Kami masih berderet di tengah terik
yang mencekik. Kulihat sekelilingku, lalu aku merunduk kembali menahan panas.
Ingin kusapa teman-teman yang tetap setia di padang ini, namun kurasa mereka
takkan menjawab sapaanku. Mereka pun tengah sibuk bertahan hidup dalam kemarau
panjang ini. Aku ingin memalingkan wajah dari terik mentari, namun tetap saja,
dari arah mana pun hanya terlihat asap yang timbul dari gesekan daun kami.
Sepintas, tak ada klorofil yang menyelinap manis di dedaunan kami. Kami adalah
padang ilalang yang mulai mengering,
atau mungkin sebentar lagi akan mati.
“Ya Tuhan…. Kenapa bumi ini semakin
panas?” terdengar keluhan temanku yang ada jauh di ujung sana. Suaranya
terdengar pilu.
“Mungkin sebentar lagi kita akan
terbakar.” sahut temanku yang lain
Mereka mulai bersuara. Sementara
aku hanya tertunduk memikirkan nasib kami selanjutnya. Saat kami tumbuh dengan
indah, semua datang menghampiri. Tak sedikit pula yang mengabadikan moment
indah mereka bersama kami. Tapi saat kami mulai mengering terbakar kemarau
panjang, kami tak berarti lagi bagi mereka.

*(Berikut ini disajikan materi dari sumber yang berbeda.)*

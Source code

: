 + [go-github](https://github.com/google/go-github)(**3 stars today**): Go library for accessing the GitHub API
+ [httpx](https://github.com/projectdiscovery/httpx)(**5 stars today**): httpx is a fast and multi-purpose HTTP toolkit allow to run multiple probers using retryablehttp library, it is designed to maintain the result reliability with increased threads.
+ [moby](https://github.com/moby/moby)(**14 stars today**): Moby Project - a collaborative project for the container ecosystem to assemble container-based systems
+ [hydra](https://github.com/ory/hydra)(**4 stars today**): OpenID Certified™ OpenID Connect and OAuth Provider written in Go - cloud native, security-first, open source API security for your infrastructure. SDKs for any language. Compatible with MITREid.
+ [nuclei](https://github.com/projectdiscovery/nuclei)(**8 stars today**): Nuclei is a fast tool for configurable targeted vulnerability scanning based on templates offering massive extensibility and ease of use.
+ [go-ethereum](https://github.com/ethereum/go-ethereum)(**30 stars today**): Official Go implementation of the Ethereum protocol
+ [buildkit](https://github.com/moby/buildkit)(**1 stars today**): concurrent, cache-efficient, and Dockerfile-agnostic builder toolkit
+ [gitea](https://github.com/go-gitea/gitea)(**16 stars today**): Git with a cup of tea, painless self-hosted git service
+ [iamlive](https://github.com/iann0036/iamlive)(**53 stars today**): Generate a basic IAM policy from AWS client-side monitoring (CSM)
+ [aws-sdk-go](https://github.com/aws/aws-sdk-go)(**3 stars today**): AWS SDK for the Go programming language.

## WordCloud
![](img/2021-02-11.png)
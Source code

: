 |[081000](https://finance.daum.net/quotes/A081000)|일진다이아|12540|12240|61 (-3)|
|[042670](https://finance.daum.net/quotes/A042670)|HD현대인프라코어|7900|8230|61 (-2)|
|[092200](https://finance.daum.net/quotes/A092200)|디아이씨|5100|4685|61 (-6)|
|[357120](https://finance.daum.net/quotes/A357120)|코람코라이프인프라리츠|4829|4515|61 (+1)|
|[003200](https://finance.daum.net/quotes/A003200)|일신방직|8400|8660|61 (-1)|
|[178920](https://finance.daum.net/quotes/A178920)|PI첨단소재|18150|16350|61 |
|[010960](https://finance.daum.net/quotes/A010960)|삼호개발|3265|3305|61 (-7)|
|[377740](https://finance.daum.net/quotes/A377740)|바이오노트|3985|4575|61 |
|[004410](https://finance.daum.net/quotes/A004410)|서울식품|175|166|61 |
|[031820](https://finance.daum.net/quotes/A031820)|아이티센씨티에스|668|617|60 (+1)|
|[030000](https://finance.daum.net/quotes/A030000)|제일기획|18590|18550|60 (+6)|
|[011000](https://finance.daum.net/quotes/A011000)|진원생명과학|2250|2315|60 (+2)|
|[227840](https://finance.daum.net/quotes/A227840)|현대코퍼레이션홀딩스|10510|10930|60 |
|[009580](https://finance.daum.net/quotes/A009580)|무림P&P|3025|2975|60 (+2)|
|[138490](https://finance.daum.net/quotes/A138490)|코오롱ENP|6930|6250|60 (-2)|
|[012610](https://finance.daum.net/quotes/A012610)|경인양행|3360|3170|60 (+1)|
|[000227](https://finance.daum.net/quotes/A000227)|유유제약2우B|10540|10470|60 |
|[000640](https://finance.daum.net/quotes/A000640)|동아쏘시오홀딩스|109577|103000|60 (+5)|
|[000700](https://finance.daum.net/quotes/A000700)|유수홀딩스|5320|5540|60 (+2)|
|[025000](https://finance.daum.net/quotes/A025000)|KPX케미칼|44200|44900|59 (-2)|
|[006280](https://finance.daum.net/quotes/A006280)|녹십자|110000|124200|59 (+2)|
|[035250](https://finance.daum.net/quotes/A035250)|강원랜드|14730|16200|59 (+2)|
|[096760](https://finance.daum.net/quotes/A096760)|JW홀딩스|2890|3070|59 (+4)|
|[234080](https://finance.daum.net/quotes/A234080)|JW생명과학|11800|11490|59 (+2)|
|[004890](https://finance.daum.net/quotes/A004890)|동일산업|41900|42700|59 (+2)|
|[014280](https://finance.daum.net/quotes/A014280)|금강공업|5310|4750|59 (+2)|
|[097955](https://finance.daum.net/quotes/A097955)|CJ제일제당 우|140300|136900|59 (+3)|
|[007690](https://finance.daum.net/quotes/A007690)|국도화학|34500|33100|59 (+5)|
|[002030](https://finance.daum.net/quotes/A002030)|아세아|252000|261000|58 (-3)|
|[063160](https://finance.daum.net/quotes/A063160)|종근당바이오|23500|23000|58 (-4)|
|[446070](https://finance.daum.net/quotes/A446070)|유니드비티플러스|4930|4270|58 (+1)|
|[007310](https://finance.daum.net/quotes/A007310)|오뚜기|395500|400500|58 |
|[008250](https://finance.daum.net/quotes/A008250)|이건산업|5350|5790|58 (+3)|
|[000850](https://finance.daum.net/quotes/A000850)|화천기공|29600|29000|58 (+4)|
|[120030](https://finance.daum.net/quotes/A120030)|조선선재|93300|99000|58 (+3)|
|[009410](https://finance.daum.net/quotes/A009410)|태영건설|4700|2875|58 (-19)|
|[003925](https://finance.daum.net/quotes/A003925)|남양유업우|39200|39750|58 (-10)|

“Hei, Ilalang, kau kenapa?” tanya
seekor burung yang hinggap di ranting pohon
Aku hanya terdiam.
“Bersabarlah, kalian tidak akan
mati begitu saja.” lanjut burung itu seraya terbang
Pandanganku mengikuti kepakan sayap
burung itu hingga kian tak terlihat. Sejauh mata memandang, kulihat lukisan
biru yang tergambar di langit tanpa ada mendung pertanda hujan kan turun. Angin
mulai menyapa lembut, setidaknya bisa menyejukkan lembaran dedaunan kami yang
mulai menguning. Namun tak sedikit diantara teman-temanku yang khawatir.
Semakin kencang angin berhembus, kami akan terus bergesekan di tengah panas, bukan
hal yang aneh jika percikan api tercipta disini. Ah, aku memalingkan kembali
fikiranku dari hal buruk itu. Aku yakin, ada makna indah dibalik kegelisahan
dan kesedihan kami.
“Subhanallah Walhamdulillah….”
terdengar suara kecil memuji-Nya dari arah belakang padang ilalang kami.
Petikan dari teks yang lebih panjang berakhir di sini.